Cost Saving Proposals

NYSUT recognizes the importance of spending education dollars wisely by reducing non-instructional and administrative costs through greater economies of scale, efficiencies and investment in energy conservation and green buildings. BOCES should be given direction and authority to pursue regionalization of procurement, payroll and other back-office and administrative services.

NYSUT is just as concerned about increases in health insurance costs as the employers. We have supported the development of a coordinated bulk drug purchase for all state agencies and local governments. The state should also explore self-insuring prescription drug procurement while protecting mandated benefit levels and eliminate the "risk charge" that siphons rebates to insurance middlemen.

NYSUT applauds President Obama and Congressional leaders for championing investments in modern green school buildings. NYSUT believes that the state should require all new school construction to adopt the New York Collaborative for High Performance in Schools (CHPS) standard developed jointly by SED and NYSERDA. Contrary to what you might believe, green schools do not cost more to build than conventional schools. In fact, green schools cost significantly less money to operate and use less water and energy, freeing up resources to focus on improving student education. A typical green school saves $100,000 per year in direct costs. If all new school construction and school renovations went green starting today, energy savings alone would total $20 billion over the next ten years.

In 1997 the Ohio School Facilities Commission launched an ambitious program to rebuild all 3,500 public schools as "green" schools rather than as conventional ones. The Commission found that building green schools would save the state an estimated $1.4 billion in energy bills alone.

The state should undertake other conservation measures which include implementing net-metering for school facilities where onsite devices such as solar panels could produce enough energy to give back to the grid and offset energy bills. NYPA and NYSERDA should provide training for school district energy managers and building personnel and provide seamless one stop technical assistance from audits to installation and financing.

Pension Smoothing

To provide school districts with options to help address spiking pension costs, legislation should be adopted to allow for an optional smoothing of pensions payments for the Teachers Retirement System. Allowing school districts the option to address this brief spike in costs through the amortization of pension payments will save education jobs and alleviate program cuts, while maintaining the integrity of the Teachers' Retirement System. If widely utilized, smoothing current pension costs could produce a two year savings of nearly several hundred million dollars for school districts statewide.

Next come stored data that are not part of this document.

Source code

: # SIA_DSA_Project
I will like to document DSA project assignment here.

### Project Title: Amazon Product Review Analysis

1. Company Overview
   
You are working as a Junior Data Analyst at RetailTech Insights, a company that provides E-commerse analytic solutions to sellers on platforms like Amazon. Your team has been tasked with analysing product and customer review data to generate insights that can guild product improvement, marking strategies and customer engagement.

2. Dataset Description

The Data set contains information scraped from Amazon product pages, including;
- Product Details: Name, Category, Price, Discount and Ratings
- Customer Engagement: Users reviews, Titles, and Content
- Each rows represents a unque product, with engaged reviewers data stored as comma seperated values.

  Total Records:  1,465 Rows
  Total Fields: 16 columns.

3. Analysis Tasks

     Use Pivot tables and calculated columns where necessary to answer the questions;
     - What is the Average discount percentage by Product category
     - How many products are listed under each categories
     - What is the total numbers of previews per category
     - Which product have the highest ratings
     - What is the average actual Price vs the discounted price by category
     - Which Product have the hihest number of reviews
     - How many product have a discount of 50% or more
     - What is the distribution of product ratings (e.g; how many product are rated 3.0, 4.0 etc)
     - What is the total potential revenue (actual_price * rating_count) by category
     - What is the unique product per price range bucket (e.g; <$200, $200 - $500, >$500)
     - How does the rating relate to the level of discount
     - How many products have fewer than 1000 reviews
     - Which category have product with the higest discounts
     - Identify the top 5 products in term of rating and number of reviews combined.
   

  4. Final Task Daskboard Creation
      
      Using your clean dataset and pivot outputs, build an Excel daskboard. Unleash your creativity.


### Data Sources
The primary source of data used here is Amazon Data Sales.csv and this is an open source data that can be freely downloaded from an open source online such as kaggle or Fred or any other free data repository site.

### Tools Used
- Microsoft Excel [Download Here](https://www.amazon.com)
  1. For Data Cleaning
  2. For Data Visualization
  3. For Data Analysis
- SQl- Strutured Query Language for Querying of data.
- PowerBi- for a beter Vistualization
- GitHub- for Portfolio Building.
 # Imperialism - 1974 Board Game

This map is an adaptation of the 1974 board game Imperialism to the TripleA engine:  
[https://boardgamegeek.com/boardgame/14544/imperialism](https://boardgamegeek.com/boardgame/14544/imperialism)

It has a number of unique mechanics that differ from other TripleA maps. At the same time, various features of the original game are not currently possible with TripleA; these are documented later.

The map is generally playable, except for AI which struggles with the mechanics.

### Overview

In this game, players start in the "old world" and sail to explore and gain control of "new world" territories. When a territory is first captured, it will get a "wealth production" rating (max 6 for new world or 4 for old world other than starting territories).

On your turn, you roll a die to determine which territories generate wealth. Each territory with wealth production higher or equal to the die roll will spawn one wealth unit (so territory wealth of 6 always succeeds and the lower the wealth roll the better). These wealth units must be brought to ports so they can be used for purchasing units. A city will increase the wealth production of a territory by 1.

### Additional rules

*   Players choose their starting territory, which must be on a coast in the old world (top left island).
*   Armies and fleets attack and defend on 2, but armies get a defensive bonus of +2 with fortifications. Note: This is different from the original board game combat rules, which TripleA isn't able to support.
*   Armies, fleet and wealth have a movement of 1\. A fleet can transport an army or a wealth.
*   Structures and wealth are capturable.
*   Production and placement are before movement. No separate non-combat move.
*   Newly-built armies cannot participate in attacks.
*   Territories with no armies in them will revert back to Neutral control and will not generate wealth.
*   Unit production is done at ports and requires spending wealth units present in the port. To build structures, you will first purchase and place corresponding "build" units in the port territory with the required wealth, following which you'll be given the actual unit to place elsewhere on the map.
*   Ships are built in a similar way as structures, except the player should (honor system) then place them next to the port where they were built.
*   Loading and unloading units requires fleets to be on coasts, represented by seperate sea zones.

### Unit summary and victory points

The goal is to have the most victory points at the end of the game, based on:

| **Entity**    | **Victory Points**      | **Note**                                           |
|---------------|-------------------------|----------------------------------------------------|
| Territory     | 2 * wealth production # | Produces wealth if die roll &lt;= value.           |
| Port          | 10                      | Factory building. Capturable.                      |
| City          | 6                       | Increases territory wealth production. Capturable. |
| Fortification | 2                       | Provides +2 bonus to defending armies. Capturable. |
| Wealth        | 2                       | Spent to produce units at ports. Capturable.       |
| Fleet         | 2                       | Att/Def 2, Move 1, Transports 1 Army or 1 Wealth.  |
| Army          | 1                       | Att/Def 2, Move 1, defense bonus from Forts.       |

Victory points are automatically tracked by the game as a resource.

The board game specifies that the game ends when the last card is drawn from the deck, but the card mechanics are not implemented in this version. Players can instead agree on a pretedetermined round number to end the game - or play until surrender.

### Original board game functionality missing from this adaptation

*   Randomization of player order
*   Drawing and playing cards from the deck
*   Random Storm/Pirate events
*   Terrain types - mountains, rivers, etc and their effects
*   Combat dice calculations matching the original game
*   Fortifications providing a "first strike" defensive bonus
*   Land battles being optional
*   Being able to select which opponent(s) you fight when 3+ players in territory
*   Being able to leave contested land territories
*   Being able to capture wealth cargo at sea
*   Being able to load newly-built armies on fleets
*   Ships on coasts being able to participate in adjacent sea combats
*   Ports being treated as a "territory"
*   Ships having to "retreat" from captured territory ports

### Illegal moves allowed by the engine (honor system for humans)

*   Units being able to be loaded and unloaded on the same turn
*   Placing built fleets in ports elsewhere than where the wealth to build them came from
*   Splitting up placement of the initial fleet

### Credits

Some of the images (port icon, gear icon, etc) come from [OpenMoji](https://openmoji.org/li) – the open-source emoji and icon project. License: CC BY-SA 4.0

Early Retirement Incentive

Additionally, the state should implement a 55/25 early retirement incentive similar to the incentive offered in 2010. Last year's incentive saved a large number of jobs, by allowing long time public servants at the top of the salary scale an opportunity to retire without incurring a retirement penalty.

These incentives come at very little costs to the retirement system or employers and provide school districts with a tool to reduce or avoid layoffs and keep important educational programs in place.

Conclusion

We urge you to find alternatives to devastating cuts to education and the ill-conceived tax cap that has already passed in the Senate. Disinvesting in our student's education and walking away from our commitment to our most needy and vulnerable populations will only deepen the economic and social pain for families across the state.

Investments in education are critical to meeting the workforce demands of a global information and high tech economy and growing the state's economy. There is no better return for taxpayer dollars than maintaining our commitment to an excellent education for all schoolchildren. We stand ready to work with you to find alternatives to these cuts.